Assignment:
Every line below that contains the word "algorithm" must be copied.

Data provided:
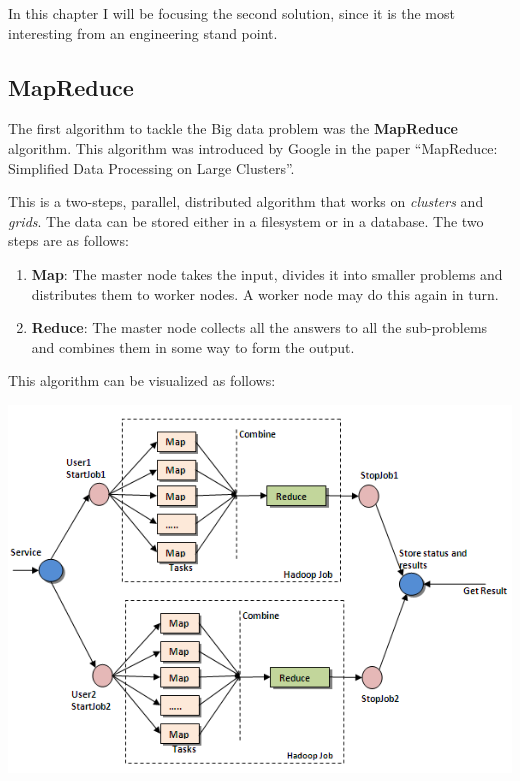 In this chapter I will be focusing the second solution, since it is the most
interesting from an engineering stand point.

\subsection{MapReduce}

The first algorithm to tackle the Big data problem was the {\bf MapReduce}
algorithm. This algorithm was introduced by Google in the paper ``MapReduce:
Simplified Data Processing on Large Clusters''.

This is a two-steps, parallel, distributed algorithm that works on {\it
clusters} and {\it grids}. The data can be stored either in a filesystem or in a
database. The two steps are as follows:

\begin{enumerate}
  \itemsep0em
  \item {\bf Map}: The master node takes the input, divides it into smaller
problems and distributes them to worker nodes. A worker node may do this again
in turn.
  \item {\bf Reduce}: The master node collects all the answers to all the
sub-problems and combines them in some way to form the output.
\end{enumerate}

This algorithm can be visualized as follows:

\begin{center}
  \includegraphics[scale=0.8]{overview/images/mapreduce.png}
\end{center}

Solution for this problem:
The first algorithm to tackle the Big data problem was the {\bf MapReduce}
algorithm. This algorithm was introduced by Google in the paper ``MapReduce:
This is a two-steps, parallel, distributed algorithm that works on {\it
This algorithm can be visualized as follows:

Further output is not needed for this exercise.